### TASK TO CARRY OUT:
Go through the entries below. Copy out every line that contains "pixel".

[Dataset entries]

*** Block opens ***

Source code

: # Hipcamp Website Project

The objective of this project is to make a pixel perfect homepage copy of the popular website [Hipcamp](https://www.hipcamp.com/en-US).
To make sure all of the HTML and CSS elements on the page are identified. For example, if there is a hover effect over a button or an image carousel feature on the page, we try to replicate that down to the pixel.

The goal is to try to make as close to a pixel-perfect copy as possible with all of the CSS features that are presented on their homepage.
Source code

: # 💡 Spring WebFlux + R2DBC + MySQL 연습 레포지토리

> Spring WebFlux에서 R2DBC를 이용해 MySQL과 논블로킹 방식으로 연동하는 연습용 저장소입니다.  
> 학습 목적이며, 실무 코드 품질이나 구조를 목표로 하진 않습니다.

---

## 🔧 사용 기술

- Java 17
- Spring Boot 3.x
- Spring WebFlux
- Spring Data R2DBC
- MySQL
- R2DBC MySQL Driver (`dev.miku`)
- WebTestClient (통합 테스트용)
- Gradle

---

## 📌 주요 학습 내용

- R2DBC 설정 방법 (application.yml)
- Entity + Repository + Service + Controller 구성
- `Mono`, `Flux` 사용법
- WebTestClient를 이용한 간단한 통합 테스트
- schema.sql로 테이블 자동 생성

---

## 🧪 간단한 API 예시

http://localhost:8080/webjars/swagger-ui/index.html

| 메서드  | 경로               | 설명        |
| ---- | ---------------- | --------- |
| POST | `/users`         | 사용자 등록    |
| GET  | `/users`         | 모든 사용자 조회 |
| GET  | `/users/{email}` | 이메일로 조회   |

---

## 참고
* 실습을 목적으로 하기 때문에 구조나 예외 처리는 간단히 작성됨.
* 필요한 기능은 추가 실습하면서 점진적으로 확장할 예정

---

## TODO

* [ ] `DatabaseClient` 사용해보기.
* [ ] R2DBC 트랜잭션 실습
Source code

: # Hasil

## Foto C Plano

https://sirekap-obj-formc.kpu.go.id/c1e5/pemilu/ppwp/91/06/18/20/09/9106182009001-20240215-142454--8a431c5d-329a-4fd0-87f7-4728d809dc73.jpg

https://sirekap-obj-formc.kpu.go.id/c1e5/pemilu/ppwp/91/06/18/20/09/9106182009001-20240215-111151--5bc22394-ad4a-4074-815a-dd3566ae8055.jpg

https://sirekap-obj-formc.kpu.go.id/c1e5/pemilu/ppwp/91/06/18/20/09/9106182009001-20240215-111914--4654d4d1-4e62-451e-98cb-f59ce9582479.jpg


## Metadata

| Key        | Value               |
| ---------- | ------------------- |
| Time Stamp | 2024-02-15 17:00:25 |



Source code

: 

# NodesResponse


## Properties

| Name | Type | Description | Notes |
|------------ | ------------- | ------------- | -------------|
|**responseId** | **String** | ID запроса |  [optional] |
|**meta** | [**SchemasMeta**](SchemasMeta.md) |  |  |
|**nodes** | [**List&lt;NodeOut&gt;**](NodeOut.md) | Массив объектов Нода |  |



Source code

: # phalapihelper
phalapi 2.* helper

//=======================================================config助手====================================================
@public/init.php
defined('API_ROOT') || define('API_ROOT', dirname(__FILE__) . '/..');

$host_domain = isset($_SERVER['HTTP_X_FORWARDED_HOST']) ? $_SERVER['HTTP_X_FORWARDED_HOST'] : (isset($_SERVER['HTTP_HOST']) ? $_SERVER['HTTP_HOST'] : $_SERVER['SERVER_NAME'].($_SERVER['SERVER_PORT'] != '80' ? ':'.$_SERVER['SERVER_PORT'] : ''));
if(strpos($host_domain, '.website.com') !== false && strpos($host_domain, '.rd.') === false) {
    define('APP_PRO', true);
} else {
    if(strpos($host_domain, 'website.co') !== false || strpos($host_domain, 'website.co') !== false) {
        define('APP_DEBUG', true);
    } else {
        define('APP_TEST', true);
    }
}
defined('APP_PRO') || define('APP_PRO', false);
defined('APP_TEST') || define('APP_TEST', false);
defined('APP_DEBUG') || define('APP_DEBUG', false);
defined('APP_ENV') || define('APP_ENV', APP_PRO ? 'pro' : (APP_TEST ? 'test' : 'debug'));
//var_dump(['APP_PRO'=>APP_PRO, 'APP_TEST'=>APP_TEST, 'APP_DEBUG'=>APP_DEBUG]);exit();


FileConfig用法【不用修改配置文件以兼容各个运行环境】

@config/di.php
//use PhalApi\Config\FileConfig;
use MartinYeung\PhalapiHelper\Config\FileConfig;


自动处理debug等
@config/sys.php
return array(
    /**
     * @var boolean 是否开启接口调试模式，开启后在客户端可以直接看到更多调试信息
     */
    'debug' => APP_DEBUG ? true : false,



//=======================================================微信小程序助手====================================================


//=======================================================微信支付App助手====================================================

*** Block closes ***

### RESPONSE TO THE TASK:
The objective of this project is to make a pixel perfect homepage copy of the popular website [Hipcamp](https://www.hipcamp.com/en-US).
To make sure all of the HTML and CSS elements on the page are identified. For example, if there is a hover effect over a button or an image carousel feature on the page, we try to replicate that down to the pixel.
The goal is to try to make as close to a pixel-perfect copy as possible with all of the CSS features that are presented on their homepage.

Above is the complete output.